By Sharon Atieno

The World still falls short of achieving the Paris Agreement goals of limiting global warming to well below 2°C and pursuing 1.5°C, however, a green pandemic recovery can reduce by almost a quarter the greenhouse emissions predicted in 2030 and put the world close to the 2°C pathway.

This is according to a recent UN Environment Programme (UNEP) report dubbed, Emissions Gap Report 2020. This far outstrips emissions savings that would be delivered under unconditional nationally determined contributions (NDCs), although more will be needed to achieve the 1.5°C goal, the report finds.

In addition, the report notes several measures would need to be given priority in order to reduce emissions including: direct support for zero-emissions technologies and infrastructure, reducing fossil fuel subsidies, no new coal plants, and promoting nature-based solutions – including large-scale landscape restoration and reforestation.

However, of the G20 members, only one-quarter have dedicated some spending, up to 3% of GDP, to such measures. For most, spending has been predominantly high carbon, implying net negative emissions, or neutral, having no visible effects on emissions, the report finds.

The report calls on governments to implement low-carbon policies and programmes in the next stage of COVID-19 fiscal interventions.

Notably, there is an increase in the number of countries committing to net-zero emissions goals with 126 countries covering  51% of global greenhouse gas emissions having adopted, announced or considering net-zero goals.

However, these commitments must be urgently translated into strong near-term policies and action and reflected in NDCs, the report says. More countries need to develop long-term strategies consistent with the Paris Agreement, and new and updated NDCs need to become consistent with the net-zero emissions goals.

‘’By investing in a green recovery to get a head start, and pushing on with systemic change planned and tracked through stronger NDCs, we could hit the 2°C target and have a real shot at the 1.5°C goal,” said Inger Andersen, Under-Secretary-General and Executive Director of the UNEP.
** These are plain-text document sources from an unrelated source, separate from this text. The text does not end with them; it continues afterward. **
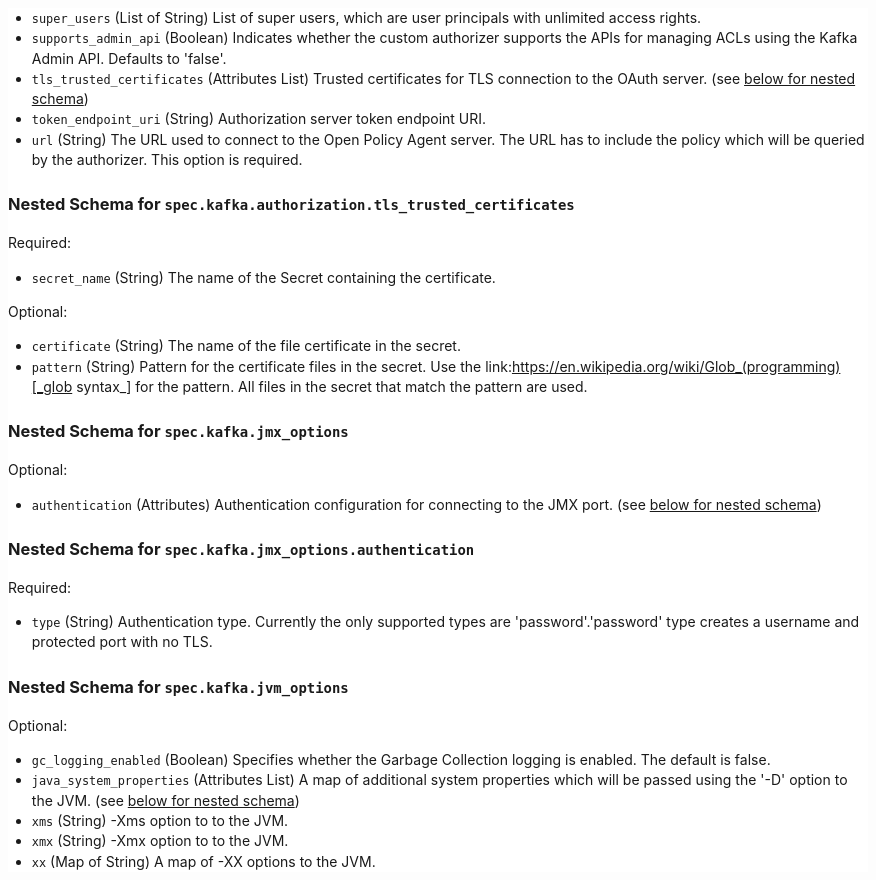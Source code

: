 - `super_users` (List of String) List of super users, which are user principals with unlimited access rights.
- `supports_admin_api` (Boolean) Indicates whether the custom authorizer supports the APIs for managing ACLs using the Kafka Admin API. Defaults to 'false'.
- `tls_trusted_certificates` (Attributes List) Trusted certificates for TLS connection to the OAuth server. (see [below for nested schema](#nestedatt--spec--kafka--authorization--tls_trusted_certificates))
- `token_endpoint_uri` (String) Authorization server token endpoint URI.
- `url` (String) The URL used to connect to the Open Policy Agent server. The URL has to include the policy which will be queried by the authorizer. This option is required.

<a id="nestedatt--spec--kafka--authorization--tls_trusted_certificates"></a>
### Nested Schema for `spec.kafka.authorization.tls_trusted_certificates`

Required:

- `secret_name` (String) The name of the Secret containing the certificate.

Optional:

- `certificate` (String) The name of the file certificate in the secret.
- `pattern` (String) Pattern for the certificate files in the secret. Use the link:https://en.wikipedia.org/wiki/Glob_(programming)[_glob syntax_] for the pattern. All files in the secret that match the pattern are used.



<a id="nestedatt--spec--kafka--jmx_options"></a>
### Nested Schema for `spec.kafka.jmx_options`

Optional:

- `authentication` (Attributes) Authentication configuration for connecting to the JMX port. (see [below for nested schema](#nestedatt--spec--kafka--jmx_options--authentication))

<a id="nestedatt--spec--kafka--jmx_options--authentication"></a>
### Nested Schema for `spec.kafka.jmx_options.authentication`

Required:

- `type` (String) Authentication type. Currently the only supported types are 'password'.'password' type creates a username and protected port with no TLS.



<a id="nestedatt--spec--kafka--jvm_options"></a>
### Nested Schema for `spec.kafka.jvm_options`

Optional:

- `gc_logging_enabled` (Boolean) Specifies whether the Garbage Collection logging is enabled. The default is false.
- `java_system_properties` (Attributes List) A map of additional system properties which will be passed using the '-D' option to the JVM. (see [below for nested schema](#nestedatt--spec--kafka--jvm_options--java_system_properties))
- `xms` (String) -Xms option to to the JVM.
- `xmx` (String) -Xmx option to to the JVM.
- `xx` (Map of String) A map of -XX options to the JVM.
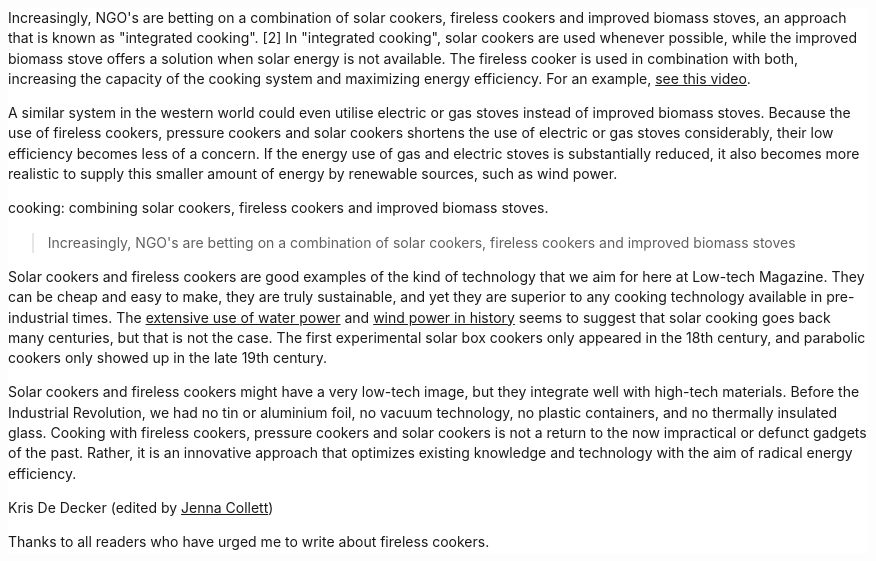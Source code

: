 Increasingly, NGO's are betting on a combination of solar cookers,
fireless cookers and improved biomass stoves, an approach that is known
as "integrated cooking". \[2\] In "integrated cooking", solar cookers
are used whenever possible, while the improved biomass stove offers a
solution when solar energy is not available. The fireless cooker is used
in combination with both, increasing the capacity of the cooking system
and maximizing energy efficiency. For an example, [see this
video](https://www.youtube.com/watch?v=I1U2ILREJqk).

A similar system in the western world could even utilise electric or gas
stoves instead of improved biomass stoves. Because the use of fireless
cookers, pressure cookers and solar cookers shortens the use of electric
or gas stoves considerably, their low efficiency becomes less of a
concern. If the energy use of gas and electric stoves is substantially
reduced, it also becomes more realistic to supply this smaller amount of
energy by renewable sources, such as wind power.


cooking: combining solar cookers, fireless cookers and improved biomass
stoves.

> Increasingly, NGO's are betting on a combination of solar cookers,
> fireless cookers and improved biomass stoves

Solar cookers and fireless cookers are good examples of the kind of
technology that we aim for here at Low-tech Magazine. They can be cheap
and easy to make, they are truly sustainable, and yet they are superior
to any cooking technology available in pre-industrial times. The
[extensive use of water
power]({filename}/posts/boat-mills-bridge-mills-and-hanging-mills.md)
and [wind power in
history]({filename}/posts/history-of-industrial-windmills.md)
seems to suggest that solar cooking goes back many centuries, but that
is not the case. The first experimental solar box cookers only appeared
in the 18th century, and parabolic cookers only showed up in the late
19th century.

Solar cookers and fireless cookers might have a very low-tech image, but
they integrate well with high-tech materials. Before the Industrial
Revolution, we had no tin or aluminium foil, no vacuum technology, no
plastic containers, and no thermally insulated glass. Cooking with
fireless cookers, pressure cookers and solar cookers is not a return to
the now impractical or defunct gadgets of the past. Rather, it is an
innovative approach that optimizes existing knowledge and technology
with the aim of radical energy efficiency.

Kris De Decker (edited by [Jenna
Collett](http://click.typepad.com/api/click?format=go&jsonp=vglnk_jsonp_14040698156716&key=7626aa89b5cdca8c8b5ad715622cd669&libId=d1fdef94-0fb9-4ef4-84a2-1dd653356ab1&loc=http%3A%2F%2Fwww.lowtechmagazine.com%2F2014%2F06%2Fthermal-efficiency-cooking-stoves.html&v=1&out=https%3A%2F%2Fwww.linkedin.com%2Fpub%2Fjenna-collett%2F1a%2F925%2Fb3&ref=http%3A%2F%2Fwww.lowtechmagazine.com%2F&title=LOW-TECH%20MAGAZINE%3A%20Well-Tended%20Fires%20Outperform%20Modern%20Cooking%20Stoves&txt=Jenna%20Collett))

Thanks to all readers who have urged me to write about fireless cookers.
Reforming consumption behaviour critical

The report notes that more attention is needed in the shipping and aviation sector which account for 5% of global emissions. Improvements in technology and operations can increase fuel efficiency, but projected increases in demand mean this will not result in decarbonization and absolute reductions carbon dioxide.

Both sectors need to combine energy efficiency with a rapid transition away from fossil fuel, the report finds. Also, additional policies are required to drive changes in technology, operations, fuel use and demand.

With around two-thirds of global emissions being linked to private households, when using computer-based accounting, the report finds that stronger climate action must include changes in consumption behavior by private sector and individuals.

Moreover, according to the UNEP report, the rich will need to reduce their footprint by a factor of at least 30 to stay in line with the Paris Agreement targets as they their combined emissions account for more than twice of the poorest.

Possible actions to enable and encourage consumers to avoid high-carbon consumption include replacing domestic short haul flights with rail, incentives and infrastructure to enable cycling and car-sharing, improving energy efficiency of housing, renewable energy defaults from grid providers and policies to reduce food waste, the report notes.